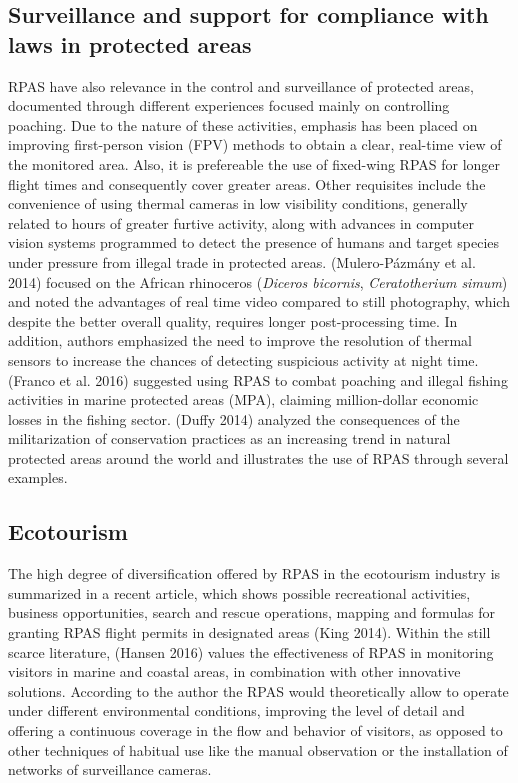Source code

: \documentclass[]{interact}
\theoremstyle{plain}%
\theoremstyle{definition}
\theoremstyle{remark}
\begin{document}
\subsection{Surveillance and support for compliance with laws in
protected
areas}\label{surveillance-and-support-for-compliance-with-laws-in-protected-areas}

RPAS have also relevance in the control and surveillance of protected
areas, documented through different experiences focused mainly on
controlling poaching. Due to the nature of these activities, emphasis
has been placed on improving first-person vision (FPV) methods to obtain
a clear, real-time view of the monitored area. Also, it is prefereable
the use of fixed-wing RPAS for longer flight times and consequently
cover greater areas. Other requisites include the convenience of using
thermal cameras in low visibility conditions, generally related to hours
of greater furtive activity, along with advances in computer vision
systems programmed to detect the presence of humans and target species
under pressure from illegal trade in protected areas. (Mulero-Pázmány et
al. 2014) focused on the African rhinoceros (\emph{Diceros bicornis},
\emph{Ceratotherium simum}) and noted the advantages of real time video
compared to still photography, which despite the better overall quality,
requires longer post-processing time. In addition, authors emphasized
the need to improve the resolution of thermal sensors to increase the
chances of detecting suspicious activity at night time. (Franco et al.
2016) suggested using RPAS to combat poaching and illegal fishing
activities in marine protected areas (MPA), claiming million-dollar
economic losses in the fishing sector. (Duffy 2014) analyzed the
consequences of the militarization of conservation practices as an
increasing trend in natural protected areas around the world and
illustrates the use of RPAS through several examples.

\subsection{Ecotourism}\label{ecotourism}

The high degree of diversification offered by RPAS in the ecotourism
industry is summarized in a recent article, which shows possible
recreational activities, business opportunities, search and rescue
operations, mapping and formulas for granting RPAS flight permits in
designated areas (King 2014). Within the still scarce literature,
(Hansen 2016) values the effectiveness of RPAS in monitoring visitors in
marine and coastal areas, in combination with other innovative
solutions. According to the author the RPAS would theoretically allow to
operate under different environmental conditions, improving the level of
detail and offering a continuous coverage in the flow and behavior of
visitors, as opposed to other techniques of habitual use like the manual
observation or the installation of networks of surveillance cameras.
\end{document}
-=-=-=-=-
> [TASK INSTRUCTIONS] Count up the lines of the listing where "activities" occurs, and answer with that number only.

> [OUTPUT FOR THIS EXERCISE] 3